On Thursday, Han Chinese residents massed in Urumqi to express anger over claims that residents were being stabbed with syringes by mysterious assailants.
But the broader background to the protest was ethnic enmity in the city after riots on July 5. At least 197 people died, mostly Han Chinese attacked by Uighurs.
Many Han Chinese said the killings then showed they were receiving inadequate protection and the claims of syringe attacks -- whether true or not -- have fed on those fears.
The government must seek a path between Uighur resentment of controls on their faith and of Han Chinese economic influence and the sentiments of Han Chinese who see Uighurs as coddled by the government.
Many Uighurs say Han Chinese are grabbing jobs and wealth brought by economic growth. Some Uighurs want an independent homeland.
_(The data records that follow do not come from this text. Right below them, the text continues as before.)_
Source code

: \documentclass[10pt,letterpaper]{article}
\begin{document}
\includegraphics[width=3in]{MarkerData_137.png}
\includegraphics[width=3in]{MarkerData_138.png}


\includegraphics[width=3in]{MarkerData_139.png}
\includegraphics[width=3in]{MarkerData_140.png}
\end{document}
WHY DOES XINJIANG MATTER FOR CHINA?
Xinjiang is thousands of kilometers from China's capital and fast-growing coastal provinces, so unrest there has little immediate effect on most of the country's people.
China, however, sees Xinjiang as a security bulwark that projects its influence into Central and South Asia. They say the region is exposed to the influence of militant Islamists in nearby countries.
Xinjiang also has reserves of oil, gas, and minerals that enhance its strategic value. Beijing rejects out of hand any demands to grant Uighurs full self-rule or independence.
WHERE COULD THIS LEAD?
From a longer perspective, the latest protest underscores the raw distrust between many Han Chinese and Uighurs that could complicate China's policy to maintain its grip on the region.
China's growing economy and strong central state give it the means to control Xinjiang and other troublesome regions. It can easily pay for troops and increasingly sophisticated technology to monitor and control its residents.
But the protest and its calls for the dismissal of Xinjiang's Communist Party secretary suggests increasing politically volatility in the region.
Urbanization, telecommunications, the Internet and social mobility are bringing Uighurs and Han Chinese into closer contact. But they also make it easier for word of protests or alleged injustices to spread quickly within each group, sometimes outrunning security controls.
Beijing has announced no policy shifts in Xinjiang. But when Chinese President Hu Jintao visited late last month, he stressed both stability and economic development.
New economic policies and spending initiatives in Xinjiang could therefore be part of the government's long-term response.